> [Task brief] The line that contains "Djibouti38 Order Crossover e)" marks the start. Output it and all remaining lines exactly, through the final line of the listing.

> [Supplied data]
....................
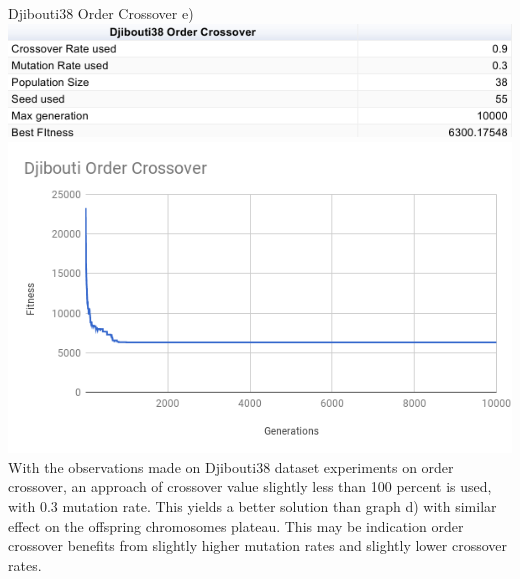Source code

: \documentclass[conference]{IEEEtran}
\begin{document}
Djibouti38 Order Crossover e)
\includegraphics[scale=0.42]{Djibouti38/OC/Djibouti38_OC_e)_table}
\includegraphics[scale=0.42]{Djibouti38/OC/Djibouti38_OC_e)}
With the observations made on Djibouti38 dataset experiments on order crossover, an approach of crossover value slightly less than 100 percent is used, with 0.3 mutation rate. This yields a better solution than graph d) with similar effect on the offspring chromosomes plateau. This may be indication order crossover benefits from slightly higher mutation rates and slightly lower crossover rates.
%
%
\end{document}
....................
> [Solution]
Djibouti38 Order Crossover e)
\includegraphics[scale=0.42]{Djibouti38/OC/Djibouti38_OC_e)_table}
\includegraphics[scale=0.42]{Djibouti38/OC/Djibouti38_OC_e)}
With the observations made on Djibouti38 dataset experiments on order crossover, an approach of crossover value slightly less than 100 percent is used, with 0.3 mutation rate. This yields a better solution than graph d) with similar effect on the offspring chromosomes plateau. This may be indication order crossover benefits from slightly higher mutation rates and slightly lower crossover rates.
%
%
\end{document}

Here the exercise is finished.